Re: All disk ar reported as spare disks

Rickard Svensson <myhex2020@xxxxxxxxx> · Sun, 2 Feb 2020 17:30:22 +0100

Hi Phil & Wol  and everyone else.

I just wanted to say a big thank you, --assemble --force solved the
problem and I got the raid running again :-D

And now after a fsck I am copying all the data to my new raid1.
And what I can see so far I don't seem to have lost anything :-)

The new disks were purchased since before (WD Red NAS 10TB), but
fortunately they have support for SCT "Error Recovery Control" ,
"Feature Control" , "Data Table".
And "Recovery Control" is set to 70.70, just as mentioned on:
https://raid.wiki.kernel.org/index.php/Timeout_Mismatch

But I will still put that script into the startup of my new server.
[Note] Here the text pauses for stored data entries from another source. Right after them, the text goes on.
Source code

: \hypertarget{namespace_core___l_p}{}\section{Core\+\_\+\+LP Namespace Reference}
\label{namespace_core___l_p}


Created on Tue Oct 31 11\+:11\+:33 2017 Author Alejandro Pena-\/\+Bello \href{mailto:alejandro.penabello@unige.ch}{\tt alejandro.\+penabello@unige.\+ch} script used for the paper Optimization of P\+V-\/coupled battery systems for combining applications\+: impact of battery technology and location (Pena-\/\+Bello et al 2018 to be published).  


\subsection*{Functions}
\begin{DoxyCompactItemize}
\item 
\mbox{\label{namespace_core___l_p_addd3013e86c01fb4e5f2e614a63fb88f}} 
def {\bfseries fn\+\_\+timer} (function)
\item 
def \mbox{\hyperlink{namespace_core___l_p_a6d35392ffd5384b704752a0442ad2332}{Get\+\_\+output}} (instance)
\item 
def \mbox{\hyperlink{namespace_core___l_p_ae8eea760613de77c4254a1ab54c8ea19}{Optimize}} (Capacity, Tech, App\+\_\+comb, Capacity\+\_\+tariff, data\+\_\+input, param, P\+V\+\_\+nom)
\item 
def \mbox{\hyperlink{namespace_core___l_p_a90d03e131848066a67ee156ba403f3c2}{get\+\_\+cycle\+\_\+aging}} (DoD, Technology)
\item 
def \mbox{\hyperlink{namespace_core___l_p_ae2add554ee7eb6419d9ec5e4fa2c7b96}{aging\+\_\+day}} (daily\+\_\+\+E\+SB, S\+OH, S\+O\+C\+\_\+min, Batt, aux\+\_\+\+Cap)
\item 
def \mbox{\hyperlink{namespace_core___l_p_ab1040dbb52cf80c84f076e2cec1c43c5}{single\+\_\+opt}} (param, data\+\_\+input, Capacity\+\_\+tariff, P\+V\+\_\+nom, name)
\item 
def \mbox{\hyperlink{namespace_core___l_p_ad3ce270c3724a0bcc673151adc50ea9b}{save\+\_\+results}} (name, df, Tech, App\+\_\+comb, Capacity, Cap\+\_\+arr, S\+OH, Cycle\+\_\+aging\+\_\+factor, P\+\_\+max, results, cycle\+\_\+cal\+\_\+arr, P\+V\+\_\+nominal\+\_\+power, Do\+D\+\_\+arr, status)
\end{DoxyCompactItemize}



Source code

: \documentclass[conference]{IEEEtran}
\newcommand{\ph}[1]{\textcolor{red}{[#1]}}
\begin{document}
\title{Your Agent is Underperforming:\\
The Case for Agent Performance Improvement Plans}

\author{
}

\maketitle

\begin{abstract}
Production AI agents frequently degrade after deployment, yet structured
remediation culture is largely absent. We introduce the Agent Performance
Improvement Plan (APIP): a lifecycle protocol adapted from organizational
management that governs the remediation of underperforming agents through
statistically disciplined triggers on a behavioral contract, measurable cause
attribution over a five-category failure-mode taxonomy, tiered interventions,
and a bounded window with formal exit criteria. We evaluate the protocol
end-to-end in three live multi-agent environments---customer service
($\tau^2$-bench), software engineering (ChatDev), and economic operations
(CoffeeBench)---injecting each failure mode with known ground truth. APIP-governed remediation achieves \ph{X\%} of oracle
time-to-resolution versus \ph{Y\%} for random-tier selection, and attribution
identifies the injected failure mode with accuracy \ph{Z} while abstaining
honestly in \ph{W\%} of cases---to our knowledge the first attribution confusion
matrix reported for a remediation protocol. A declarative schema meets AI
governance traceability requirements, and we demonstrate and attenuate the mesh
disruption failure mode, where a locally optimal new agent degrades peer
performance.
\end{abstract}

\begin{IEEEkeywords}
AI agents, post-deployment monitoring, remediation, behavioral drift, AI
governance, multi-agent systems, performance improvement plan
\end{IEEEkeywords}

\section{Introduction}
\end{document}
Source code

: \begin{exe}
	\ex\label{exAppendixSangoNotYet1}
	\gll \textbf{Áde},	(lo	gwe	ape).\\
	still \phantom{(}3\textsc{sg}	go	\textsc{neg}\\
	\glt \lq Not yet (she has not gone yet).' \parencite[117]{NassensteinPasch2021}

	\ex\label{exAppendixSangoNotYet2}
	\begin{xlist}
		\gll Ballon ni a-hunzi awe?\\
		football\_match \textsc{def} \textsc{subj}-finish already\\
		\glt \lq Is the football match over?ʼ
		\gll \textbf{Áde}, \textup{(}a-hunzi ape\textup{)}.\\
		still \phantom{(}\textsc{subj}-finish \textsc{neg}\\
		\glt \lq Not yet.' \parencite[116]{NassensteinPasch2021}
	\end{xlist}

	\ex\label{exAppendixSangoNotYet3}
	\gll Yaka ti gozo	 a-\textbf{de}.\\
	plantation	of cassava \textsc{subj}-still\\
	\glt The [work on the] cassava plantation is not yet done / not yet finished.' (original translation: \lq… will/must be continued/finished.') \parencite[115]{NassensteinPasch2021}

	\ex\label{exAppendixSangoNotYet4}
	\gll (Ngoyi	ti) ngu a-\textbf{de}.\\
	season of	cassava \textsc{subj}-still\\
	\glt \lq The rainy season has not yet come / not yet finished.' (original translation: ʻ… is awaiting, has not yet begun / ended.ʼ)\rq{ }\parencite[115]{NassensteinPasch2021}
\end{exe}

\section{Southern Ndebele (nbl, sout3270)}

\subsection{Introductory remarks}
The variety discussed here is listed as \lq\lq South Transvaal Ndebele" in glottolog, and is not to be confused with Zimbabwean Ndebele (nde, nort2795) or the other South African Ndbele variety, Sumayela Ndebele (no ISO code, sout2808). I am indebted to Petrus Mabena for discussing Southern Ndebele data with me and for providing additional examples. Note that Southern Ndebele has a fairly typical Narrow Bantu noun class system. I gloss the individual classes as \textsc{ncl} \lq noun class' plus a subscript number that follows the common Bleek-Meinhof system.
Once again, a big thanks for all the help!

Best regards Rickard

Den fre 31 jan. 2020 kl 14:57 skrev Phil Turmel <philip@xxxxxxxxxx>:
>
> Hi Rickard,
>
> Good report.
>
> On 1/30/20 6:48 PM, Rickard Svensson wrote:
> > Hello
> >
> > Excuse me for asking again.
> >
> > But this is a simpler(?) follow-up question to:
> > https://marc.info/?t=157895855400002&r=1&w=2
> >
> > In short summary. I had a raid 1 0, there were too many write errors
> > on one disk (I call it DiskError1), which I did not notice, and then
> > two days later the same problem on another disk (I call it
> > DiskError2).
> >
> > I got good help here, and copy the disk portions of the 2 working
> > disks as well as disk DiskError2 with ddrescue to new disks.
> > Later I'll create a new raid 1, so I don't plan reuse the same raid 1 0 again.
> >
> >
> > My questions:
> > 1) I haven't copied the disk DiskError1, because it is older data, and
> > it shouldn't be needed.   Or is it better to add that one as well?
> >
> > 2) Everything looks pretty good :)
> > But all disk ar reported as spare disks in /proc/mdstat
> > A assume that is because "Events" count is not the same. It is same on
> > the good disks(2864) but not DiskError2 (2719).
>
> No, the array isn't running, so /proc/mdstat isn't complete.  Your three
> disks all have proper "Active device" roles per --examine.
>
> > I have been looking how I can "force add" disk DiskError2, use
> > "--force" or "--- zero-superblock"?
>
> Neither --add nor --zero-superblock is appropriate.  They will break
> your otherwise very good condition.
>
> > But would prefer to avoid making a mistake now,   what has the
> > greatest chance of being right :)
>
> First, ensure you do not have a timeout mismatch as evidenced in your
> original thread's smartctl output.  The wiki has some advice.  Hopefully
> your new drives are "NAS" rated and you need no special action.
>
> Then you should simply use --assemble --force with those three devices.
>
> That should get you running degraded.  Then immediately backup the most
> valuable data in the array before doing anything else.
>
> Finally, --add a fourth device and let your raid rebuild its redundancy.
>
> When all is safe, consider converting to a more durable redundancy
> setup, like raid6, or raid10,near=3.
>
> Phil